In the presence of sunlight or at temperatures above 100 °C it can react with water, forming hazardous by-products such as hydrogen fluoride (HF), hydrogen iodide (HI) and carbonyl fluoride (COF_{2}).

==Environmental effects==
Trifluoroiodomethane contains carbon, fluorine, and iodine atoms. Although iodine is several hundred times more efficient at destroying stratospheric ozone than chlorine, experiments have shown that because the weak C-I bond breaks easily under the influence of water (owing to the electron-attracting fluorine atoms), trifluoroiodomethane has an ozone depleting potential less than one-thousandth that of Halon 1301 (0.008-0.01).
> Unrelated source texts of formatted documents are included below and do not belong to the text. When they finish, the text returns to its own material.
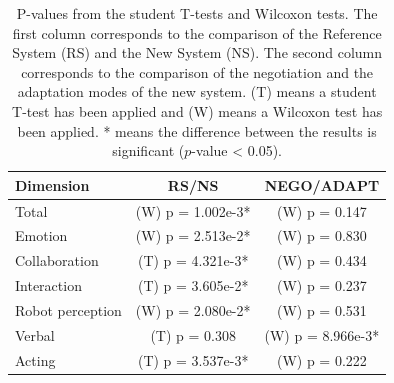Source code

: \documentclass[english,a4paper,11pt,twoside]{StyleThese}
\begin{document}
\begin{table}[h]
 \centering\label{tab:Wilcoxon}
  \begin{tabular}{|l|c|c|} \hline
   \textbf{Dimension} & \textbf{RS/NS} & \textbf{NEGO/ADAPT} \\\hline
   Total & (W) p = 1.002e-3* & (W) p = 0.147 \\\hline
   Emotion & (W) p = 2.513e-2* & (W) p = 0.830\\\hline
   Collaboration & (T) p = 4.321e-3* &  (W) p = 0.434\\\hline
   Interaction & (T) p = 3.605e-2* & (W) p = 0.237  \\\hline
   Robot perception & (W) p = 2.080e-2* & (W) p = 0.531 \\\hline
   Verbal & (T) p = 0.308 & (W) p = 8.966e-3* \\\hline
   Acting & (T) p = 3.537e-3* & (W) p = 0.222 \\\hline
  \end{tabular}
  \caption{P-values from the student T-tests and Wilcoxon tests. The first column corresponds to the comparison of the Reference System (RS) and the New System (NS). The second column corresponds to the comparison of the negotiation and the adaptation modes of the new system. (T) means a student T-test has been applied and (W) means a Wilcoxon test has been applied. * means the difference between the results is significant ($p$-value < 0.05).}
\end{table}
\end{document}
Its atmospheric lifetime, at less than 1 month, is less than 1 percent that of Halon 1301, and less even than hydrogen chloride formed from volcanoes.

There is, however, still the problem of the C-F bonds absorbing in the atmospheric window. However, the IPCC has calculated the 100-year global warming potential of trifluoroiodomethane to be 0.4 (i.e., 40% of that of CO_{2}).